Given the hipsters’ concerns about the power of big tech, these appointments have been seen as a shot across the bows of the FAANGs — Facebook, Amazon, Apple, Netflix and Google. Biden signalled during the election campaign that he would be open to breaking up these companies, and Wu and Khan have indicated they believe the government should be more willing to use its divestment powers, last used to break up the national AT&T telephone network in the 1980s.

But carving up the tech businesses without damaging their offer to consumers isn’t straightforward. All of the FAANGs rely to some degree on “network effects,” whereby consumers derive benefits from the fact that many other consumers or businesses are on the platform offering them the products, apps or services they are looking for. The easiest option would be to require FAANGs to divest the formerly competing businesses they have acquired in recent years, such as Facebook’s WhatsApp and Instagram, and Google’s YouTube.

Breaking up the tech companies’ core businesses would be highly complex. The regulator would need to prove in court that they had breached anti-monopoly laws and the court would need to force a break-up. The slow pace of complex antitrust litigation and the inevitable appeals could stretch out this process for a decade or more.

But the government and regulators can wage the battle of big tech market power on many other fronts. They could be far more active in preventing the big guys from buying emerging competitors (a preferred strategy of Facebook and Google). They could introduce restrictions on the tech companies competing with the businesses that use their platform to sell their products (Amazon and Google). And they could restrict the companies’ use of their growing trove of consumer data.

Because the United States is the home of the tech companies, actions taken there will have implications for consumers and businesses the world over. But the appointment of Wu and Khan also has implications beyond tech. Both are ardent critics of market power in all its forms.

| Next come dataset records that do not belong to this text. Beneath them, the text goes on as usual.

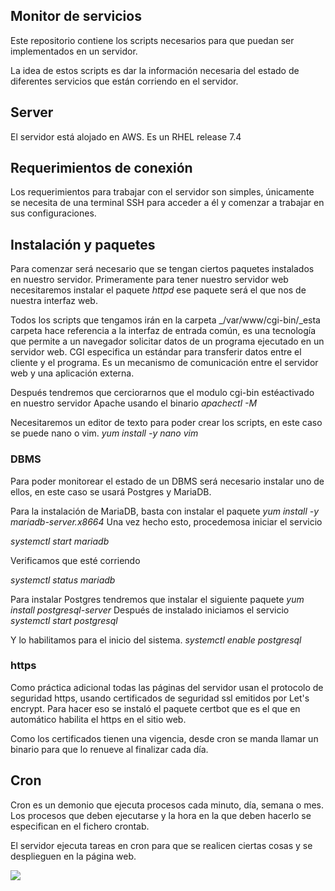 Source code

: ## Monitor de servicios

Este repositorio contiene los scripts necesarios para que puedan ser implementados en un servidor.

La idea de estos scripts es dar la información necesaria del estado de diferentes servicios que están corriendo en el servidor.

## Server

El servidor está alojado en AWS. Es un RHEL release 7.4

## Requerimientos de conexión

Los requerimientos para trabajar con el servidor son simples, únicamente se necesita de una terminal SSH para acceder a él y comenzar a trabajar en sus configuraciones.


## Instalación y paquetes

Para comenzar será necesario que se tengan ciertos paquetes instalados en nuestro servidor. Primeramente para tener nuestro servidor web necesitaremos instalar el paquete _httpd_ ese paquete será el que nos de nuestra interfaz web.

Todos los scripts que tengamos irán en la carpeta _/var/www/cgi-bin/_esta carpeta hace referencia a la interfaz de entrada común, es una tecnología que permite a un navegador solicitar datos de un programa ejecutado en un servidor web. CGI especifica un estándar para transferir datos entre el cliente y el programa. Es un mecanismo de comunicación entre el servidor web y una aplicación externa.

Después tendremos que cerciorarnos que el modulo cgi-bin estéactivado en nuestro servidor Apache usando el binario _apachectl -M_

Necesitaremos un editor de texto para poder crear los scripts, en este caso se puede nano o vim.
_yum install -y nano vim_

### DBMS
Para poder monitorear el estado de un DBMS será necesario instalar uno de ellos, en este caso se usará Postgres y MariaDB.

Para la instalación de MariaDB, basta con instalar el paquete _yum install -y mariadb-server.x8664_
Una vez hecho esto, procedemosa iniciar el servicio

_systemctl start mariadb_

Verificamos que esté corriendo

_systemctl status mariadb_

Para instalar Postgres tendremos que instalar el siguiente paquete _yum install postgresql-server_
Después de instalado iniciamos el servicio 
_systemctl start postgresql_

Y lo habilitamos para el inicio del sistema.
_systemctl enable postgresql_

### https
Como práctica adicional todas las páginas del servidor usan el protocolo de seguridad https, usando certificados de seguridad ssl emitidos por Let's encrypt. Para hacer eso se instaló el paquete certbot que es el que en automático habilita el https en el sitio web.

Como los certificados tienen una vigencia, desde cron se manda llamar un binario para que lo renueve al finalizar cada día.

## Cron
Cron es un demonio que ejecuta procesos cada minuto, día, semana o mes. Los procesos que deben ejecutarse y la hora en la que deben hacerlo se especifican en el fichero crontab.

El servidor ejecuta tareas en cron para que se realicen ciertas cosas y se desplieguen en la página web.

![]({{site.baseurl}}/https://s26.postimg.org/hxttkzcih/cron.png)
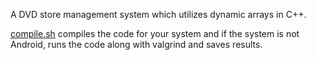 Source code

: A DVD store management system which utilizes dynamic arrays in C++. <br>

<a href=https://github.com/mHuseyin0/CPP_Practice/blob/main/compile.sh>compile.sh</a>
compiles the code for your system and if the system is not Android, runs the code along with valgrind and saves results.

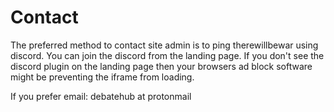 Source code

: # Contact

The preferred method to contact site admin is to ping therewillbewar using discord. You can join the discord from the landing page. If you don't see the discord plugin on the landing page then your browsers ad block software might be preventing the iframe from loading.

If you prefer email: debatehub at protonmail

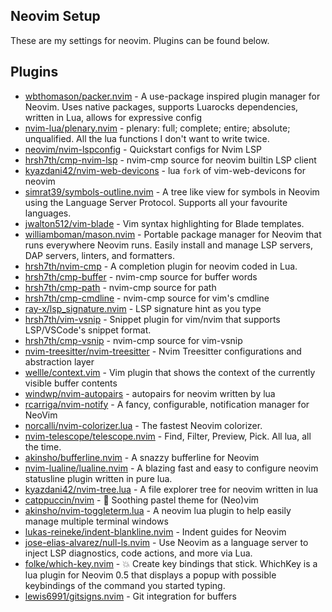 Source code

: ## Neovim Setup
These are my settings for neovim. Plugins can be found below.

## Plugins
- [wbthomason/packer.nvim](http://github.com/wbthomason/packer.nvim) - A use-package inspired plugin manager for Neovim. Uses native packages, supports Luarocks dependencies, written in Lua, allows for expressive config
- [nvim-lua/plenary.nvim](http://github.com/nvim-lua/plenary.nvim) - plenary: full; complete; entire; absolute; unqualified. All the lua functions I don't want to write twice.
- [neovim/nvim-lspconfig](http://github.com/neovim/nvim-lspconfig) - Quickstart configs for Nvim LSP
- [hrsh7th/cmp-nvim-lsp](http://github.com/hrsh7th/cmp-nvim-lsp) - nvim-cmp source for neovim builtin LSP client
- [kyazdani42/nvim-web-devicons](http://github.com/kyazdani42/nvim-web-devicons) - lua `fork` of vim-web-devicons for neovim
- [simrat39/symbols-outline.nvim](http://github.com/simrat39/symbols-outline.nvim) - A tree like view for symbols in Neovim using the Language Server Protocol. Supports all your favourite languages.
- [jwalton512/vim-blade](http://github.com/jwalton512/vim-blade) - Vim syntax highlighting for Blade templates.
- [williamboman/mason.nvim](http://github.com/williamboman/mason.nvim) - Portable package manager for Neovim that runs everywhere Neovim runs. Easily install and manage LSP servers, DAP servers, linters, and formatters.
- [hrsh7th/nvim-cmp](http://github.com/hrsh7th/nvim-cmp) - A completion plugin for neovim coded in Lua.
- [hrsh7th/cmp-buffer](http://github.com/hrsh7th/cmp-buffer) - nvim-cmp source for buffer words
- [hrsh7th/cmp-path](http://github.com/hrsh7th/cmp-path) - nvim-cmp source for path
- [hrsh7th/cmp-cmdline](http://github.com/hrsh7th/cmp-cmdline) - nvim-cmp source for vim's cmdline
- [ray-x/lsp_signature.nvim](http://github.com/ray-x/lsp_signature.nvim) - LSP signature hint as you type
- [hrsh7th/vim-vsnip](http://github.com/hrsh7th/vim-vsnip) - Snippet plugin for vim/nvim that supports LSP/VSCode's snippet format.
- [hrsh7th/cmp-vsnip](http://github.com/hrsh7th/cmp-vsnip) - nvim-cmp source for vim-vsnip
- [nvim-treesitter/nvim-treesitter](http://github.com/nvim-treesitter/nvim-treesitter) - Nvim Treesitter configurations and abstraction layer
- [wellle/context.vim](http://github.com/wellle/context.vim) - Vim plugin that shows the context of the currently visible buffer contents
- [windwp/nvim-autopairs](http://github.com/windwp/nvim-autopairs) - autopairs for neovim written by lua
- [rcarriga/nvim-notify](http://github.com/rcarriga/nvim-notify) - A fancy, configurable, notification manager for NeoVim
- [norcalli/nvim-colorizer.lua](http://github.com/norcalli/nvim-colorizer.lua) - The fastest Neovim colorizer.
- [nvim-telescope/telescope.nvim](http://github.com/nvim-telescope/telescope.nvim) - Find, Filter, Preview, Pick. All lua, all the time.
- [akinsho/bufferline.nvim](http://github.com/akinsho/bufferline.nvim) - A snazzy bufferline for Neovim
- [nvim-lualine/lualine.nvim](http://github.com/nvim-lualine/lualine.nvim) - A blazing fast and easy to configure neovim statusline plugin written in pure lua.
- [kyazdani42/nvim-tree.lua](http://github.com/kyazdani42/nvim-tree.lua) - A file explorer tree for neovim written in lua
- [catppuccin/nvim](http://github.com/catppuccin/nvim) - 🍨 Soothing pastel theme for (Neo)vim
- [akinsho/nvim-toggleterm.lua](http://github.com/akinsho/nvim-toggleterm.lua) - A neovim lua plugin to help easily manage multiple terminal windows
- [lukas-reineke/indent-blankline.nvim](http://github.com/lukas-reineke/indent-blankline.nvim) - Indent guides  for Neovim
- [jose-elias-alvarez/null-ls.nvim](http://github.com/jose-elias-alvarez/null-ls.nvim) - Use Neovim as a language server to inject LSP diagnostics, code actions, and more via Lua.
- [folke/which-key.nvim](http://github.com/folke/which-key.nvim) - 💥   Create key bindings that stick. WhichKey is a lua plugin for Neovim 0.5 that displays a popup with possible keybindings of the command you started typing.
- [lewis6991/gitsigns.nvim](http://github.com/lewis6991/gitsigns.nvim) - Git integration for buffers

Their main critique of antitrust policy is that its narrow focus on prices and consumer welfare has missed many of the real dangers of market power — harm to workers and small businesses, rising inequality and, ultimately, a threat to democracy itself. As Wu writes, “The broad tenor of antitrust enforcement should be animated by a concern that too much concentrated economic power will translate into too much political power” and “thereby threaten the Constitutional structure.”

As radical as this may sound, Wu convincingly argues that preventing these problems was the original intention of antitrust law and the animating force behind government actions against powerful conglomerates in the early twentieth century.

Such an emphasis would put the United States on the more activist end of antitrust enforcement globally. Most other competition regulators, including our own Australian Competition and Consumer Commission, are still focused on the economic fallout from market power rather than broader political or social concerns.

It remains to be seen whether Biden’s appointments will lead to a fundamental reimagining of the antitrust paradigm or simply more active enforcement of existing laws. Either way, big tech, corporate America and the world are on notice that business as usual isn’t on the menu.